**WORK ORDER**
The expected answer holds every line from the first line of the data below through the line containing "L'hamiltoniana associata all'interazione", exactly as written, and no other line.

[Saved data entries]
┌──

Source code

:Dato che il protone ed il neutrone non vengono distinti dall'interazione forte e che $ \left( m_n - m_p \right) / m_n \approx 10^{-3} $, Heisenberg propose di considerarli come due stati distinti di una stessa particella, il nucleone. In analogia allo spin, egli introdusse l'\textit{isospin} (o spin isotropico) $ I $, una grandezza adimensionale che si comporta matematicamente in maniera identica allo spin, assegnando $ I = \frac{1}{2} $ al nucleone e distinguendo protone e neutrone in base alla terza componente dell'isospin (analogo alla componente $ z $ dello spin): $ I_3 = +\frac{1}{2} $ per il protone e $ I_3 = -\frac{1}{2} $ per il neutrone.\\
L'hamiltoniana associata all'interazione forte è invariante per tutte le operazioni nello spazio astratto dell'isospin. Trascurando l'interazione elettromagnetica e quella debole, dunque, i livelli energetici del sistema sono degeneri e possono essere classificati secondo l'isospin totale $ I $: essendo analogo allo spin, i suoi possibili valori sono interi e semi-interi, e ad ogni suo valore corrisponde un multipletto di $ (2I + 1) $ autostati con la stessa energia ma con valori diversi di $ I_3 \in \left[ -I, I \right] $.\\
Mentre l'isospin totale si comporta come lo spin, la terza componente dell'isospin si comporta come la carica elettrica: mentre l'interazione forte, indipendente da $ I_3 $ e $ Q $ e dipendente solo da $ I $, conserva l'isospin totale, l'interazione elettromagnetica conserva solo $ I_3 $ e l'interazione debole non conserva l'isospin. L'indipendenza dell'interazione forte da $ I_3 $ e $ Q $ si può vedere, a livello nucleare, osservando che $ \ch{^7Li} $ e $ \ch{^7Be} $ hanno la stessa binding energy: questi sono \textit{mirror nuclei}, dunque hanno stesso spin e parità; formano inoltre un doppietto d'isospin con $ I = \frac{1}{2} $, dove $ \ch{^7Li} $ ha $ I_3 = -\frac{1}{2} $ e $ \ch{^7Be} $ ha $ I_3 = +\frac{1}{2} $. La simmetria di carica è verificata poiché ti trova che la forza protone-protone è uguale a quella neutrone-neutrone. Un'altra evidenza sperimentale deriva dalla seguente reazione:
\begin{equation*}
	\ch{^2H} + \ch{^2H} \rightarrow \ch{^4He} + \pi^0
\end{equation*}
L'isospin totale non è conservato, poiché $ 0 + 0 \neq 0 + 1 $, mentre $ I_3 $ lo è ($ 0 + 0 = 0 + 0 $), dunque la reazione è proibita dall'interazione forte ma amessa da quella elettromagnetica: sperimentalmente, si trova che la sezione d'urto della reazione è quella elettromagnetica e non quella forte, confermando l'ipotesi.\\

└──

**SOLUTION FOR THIS EXERCISE**
Source code

:Dato che il protone ed il neutrone non vengono distinti dall'interazione forte e che $ \left( m_n - m_p \right) / m_n \approx 10^{-3} $, Heisenberg propose di considerarli come due stati distinti di una stessa particella, il nucleone. In analogia allo spin, egli introdusse l'\textit{isospin} (o spin isotropico) $ I $, una grandezza adimensionale che si comporta matematicamente in maniera identica allo spin, assegnando $ I = \frac{1}{2} $ al nucleone e distinguendo protone e neutrone in base alla terza componente dell'isospin (analogo alla componente $ z $ dello spin): $ I_3 = +\frac{1}{2} $ per il protone e $ I_3 = -\frac{1}{2} $ per il neutrone.\\
L'hamiltoniana associata all'interazione forte è invariante per tutte le operazioni nello spazio astratto dell'isospin. Trascurando l'interazione elettromagnetica e quella debole, dunque, i livelli energetici del sistema sono degeneri e possono essere classificati secondo l'isospin totale $ I $: essendo analogo allo spin, i suoi possibili valori sono interi e semi-interi, e ad ogni suo valore corrisponde un multipletto di $ (2I + 1) $ autostati con la stessa energia ma con valori diversi di $ I_3 \in \left[ -I, I \right] $.\\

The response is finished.